- **Stored data entries**:

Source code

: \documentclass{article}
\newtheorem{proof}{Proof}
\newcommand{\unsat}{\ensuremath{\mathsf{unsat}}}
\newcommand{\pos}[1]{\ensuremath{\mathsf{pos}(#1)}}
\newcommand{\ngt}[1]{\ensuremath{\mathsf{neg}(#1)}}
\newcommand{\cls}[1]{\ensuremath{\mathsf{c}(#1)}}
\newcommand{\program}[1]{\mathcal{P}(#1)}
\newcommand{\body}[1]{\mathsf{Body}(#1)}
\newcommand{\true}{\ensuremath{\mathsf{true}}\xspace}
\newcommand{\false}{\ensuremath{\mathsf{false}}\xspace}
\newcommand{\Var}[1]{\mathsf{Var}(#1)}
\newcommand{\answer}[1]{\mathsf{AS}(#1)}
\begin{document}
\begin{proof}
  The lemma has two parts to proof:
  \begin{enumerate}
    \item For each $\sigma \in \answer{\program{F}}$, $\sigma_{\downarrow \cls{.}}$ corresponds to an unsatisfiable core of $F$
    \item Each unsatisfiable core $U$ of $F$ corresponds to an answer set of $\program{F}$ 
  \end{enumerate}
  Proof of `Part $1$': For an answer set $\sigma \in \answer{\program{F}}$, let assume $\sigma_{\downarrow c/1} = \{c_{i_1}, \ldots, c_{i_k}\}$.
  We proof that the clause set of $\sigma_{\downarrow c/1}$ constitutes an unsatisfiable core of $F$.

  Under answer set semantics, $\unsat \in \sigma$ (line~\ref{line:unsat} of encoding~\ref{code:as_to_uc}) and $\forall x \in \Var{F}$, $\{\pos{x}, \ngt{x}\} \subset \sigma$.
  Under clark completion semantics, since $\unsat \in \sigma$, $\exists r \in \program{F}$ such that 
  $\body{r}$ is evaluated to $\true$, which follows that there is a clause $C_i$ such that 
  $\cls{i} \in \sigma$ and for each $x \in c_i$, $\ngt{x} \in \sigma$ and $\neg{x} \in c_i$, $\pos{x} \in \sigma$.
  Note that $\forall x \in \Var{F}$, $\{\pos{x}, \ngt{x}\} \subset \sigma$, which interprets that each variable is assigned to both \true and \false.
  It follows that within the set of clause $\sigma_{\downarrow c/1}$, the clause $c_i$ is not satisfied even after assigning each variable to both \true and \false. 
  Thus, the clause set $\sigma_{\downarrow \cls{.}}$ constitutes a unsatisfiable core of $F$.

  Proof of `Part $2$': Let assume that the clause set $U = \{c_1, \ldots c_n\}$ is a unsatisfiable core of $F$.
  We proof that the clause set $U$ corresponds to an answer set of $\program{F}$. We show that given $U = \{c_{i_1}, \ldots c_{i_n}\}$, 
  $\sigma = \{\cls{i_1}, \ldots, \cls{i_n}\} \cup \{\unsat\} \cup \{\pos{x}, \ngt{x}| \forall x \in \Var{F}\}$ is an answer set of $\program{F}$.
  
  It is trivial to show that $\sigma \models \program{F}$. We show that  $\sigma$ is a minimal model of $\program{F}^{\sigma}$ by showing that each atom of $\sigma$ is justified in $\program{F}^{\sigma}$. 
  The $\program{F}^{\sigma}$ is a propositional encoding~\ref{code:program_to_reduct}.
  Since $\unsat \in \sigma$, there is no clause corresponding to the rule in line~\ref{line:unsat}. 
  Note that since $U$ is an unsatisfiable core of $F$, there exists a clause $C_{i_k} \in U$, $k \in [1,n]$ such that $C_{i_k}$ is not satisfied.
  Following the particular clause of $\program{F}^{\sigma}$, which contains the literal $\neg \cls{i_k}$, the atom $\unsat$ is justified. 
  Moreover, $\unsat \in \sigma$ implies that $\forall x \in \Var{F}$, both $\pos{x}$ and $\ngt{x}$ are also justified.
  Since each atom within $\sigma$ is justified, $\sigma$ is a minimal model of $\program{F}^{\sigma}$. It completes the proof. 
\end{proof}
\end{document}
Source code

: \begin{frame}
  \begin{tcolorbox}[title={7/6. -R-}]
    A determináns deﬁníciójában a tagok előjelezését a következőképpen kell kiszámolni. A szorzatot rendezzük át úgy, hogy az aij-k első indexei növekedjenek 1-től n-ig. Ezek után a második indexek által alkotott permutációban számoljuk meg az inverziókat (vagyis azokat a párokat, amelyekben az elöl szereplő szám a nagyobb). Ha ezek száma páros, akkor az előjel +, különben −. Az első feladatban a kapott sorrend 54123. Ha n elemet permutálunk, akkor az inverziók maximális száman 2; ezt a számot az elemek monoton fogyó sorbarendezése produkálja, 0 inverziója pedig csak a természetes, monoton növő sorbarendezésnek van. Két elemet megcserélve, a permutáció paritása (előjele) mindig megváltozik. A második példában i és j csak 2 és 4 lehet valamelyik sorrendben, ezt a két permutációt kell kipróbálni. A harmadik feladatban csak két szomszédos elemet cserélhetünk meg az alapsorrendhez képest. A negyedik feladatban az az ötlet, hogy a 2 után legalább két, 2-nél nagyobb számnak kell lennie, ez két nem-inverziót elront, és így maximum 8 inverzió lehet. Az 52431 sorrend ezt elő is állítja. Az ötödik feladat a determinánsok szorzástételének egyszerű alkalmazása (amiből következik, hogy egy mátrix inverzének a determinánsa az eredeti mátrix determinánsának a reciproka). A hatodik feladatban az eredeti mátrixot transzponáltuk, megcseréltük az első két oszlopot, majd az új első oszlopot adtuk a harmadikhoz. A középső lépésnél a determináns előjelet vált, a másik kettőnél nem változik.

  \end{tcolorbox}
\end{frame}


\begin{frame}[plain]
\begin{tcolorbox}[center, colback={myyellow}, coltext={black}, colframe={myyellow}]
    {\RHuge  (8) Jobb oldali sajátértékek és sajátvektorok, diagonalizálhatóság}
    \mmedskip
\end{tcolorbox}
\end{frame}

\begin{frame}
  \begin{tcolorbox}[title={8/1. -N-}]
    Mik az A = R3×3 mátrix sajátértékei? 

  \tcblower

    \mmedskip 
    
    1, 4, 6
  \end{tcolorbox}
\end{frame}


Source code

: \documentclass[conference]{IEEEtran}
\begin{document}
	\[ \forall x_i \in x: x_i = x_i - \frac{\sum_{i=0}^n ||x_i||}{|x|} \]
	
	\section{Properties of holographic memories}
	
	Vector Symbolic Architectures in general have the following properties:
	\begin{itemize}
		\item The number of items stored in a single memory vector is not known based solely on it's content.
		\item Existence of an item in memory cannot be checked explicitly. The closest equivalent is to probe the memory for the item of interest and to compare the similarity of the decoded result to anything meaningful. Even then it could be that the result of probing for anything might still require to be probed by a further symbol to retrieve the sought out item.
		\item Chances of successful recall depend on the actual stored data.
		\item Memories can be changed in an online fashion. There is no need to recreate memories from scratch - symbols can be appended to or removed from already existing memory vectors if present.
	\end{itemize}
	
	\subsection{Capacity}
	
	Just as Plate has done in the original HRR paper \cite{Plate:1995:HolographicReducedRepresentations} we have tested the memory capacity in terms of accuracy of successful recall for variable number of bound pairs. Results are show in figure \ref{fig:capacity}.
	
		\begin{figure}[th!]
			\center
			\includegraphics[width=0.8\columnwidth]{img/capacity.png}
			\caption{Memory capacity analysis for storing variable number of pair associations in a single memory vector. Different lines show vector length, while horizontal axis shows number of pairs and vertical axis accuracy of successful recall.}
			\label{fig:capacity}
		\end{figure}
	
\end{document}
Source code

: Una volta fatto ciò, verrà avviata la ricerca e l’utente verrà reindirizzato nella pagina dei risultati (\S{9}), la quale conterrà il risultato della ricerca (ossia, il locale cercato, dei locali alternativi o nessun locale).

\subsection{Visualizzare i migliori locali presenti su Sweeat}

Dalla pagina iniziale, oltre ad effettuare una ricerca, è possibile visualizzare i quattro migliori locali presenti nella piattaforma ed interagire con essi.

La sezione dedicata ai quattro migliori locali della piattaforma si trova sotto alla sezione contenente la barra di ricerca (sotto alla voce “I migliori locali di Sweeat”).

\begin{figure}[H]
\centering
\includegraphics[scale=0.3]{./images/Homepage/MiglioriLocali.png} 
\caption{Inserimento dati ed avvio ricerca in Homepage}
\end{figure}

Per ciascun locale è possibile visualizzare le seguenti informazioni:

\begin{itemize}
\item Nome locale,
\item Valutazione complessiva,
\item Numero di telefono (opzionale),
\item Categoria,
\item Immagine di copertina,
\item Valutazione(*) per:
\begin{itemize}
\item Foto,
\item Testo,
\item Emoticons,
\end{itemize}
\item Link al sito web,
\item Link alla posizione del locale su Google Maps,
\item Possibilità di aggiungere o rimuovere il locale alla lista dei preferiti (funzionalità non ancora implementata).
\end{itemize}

- **EXERCISE INSTRUCTIONS**: The answer must be the lines from the one containing "Link al sito" through the last line of the records, copied exactly, with nothing else.

- **PROBLEM SOLUTION**:
\item Link al sito web,
\item Link alla posizione del locale su Google Maps,
\item Possibilità di aggiungere o rimuovere il locale alla lista dei preferiti (funzionalità non ancora implementata).
\end{itemize}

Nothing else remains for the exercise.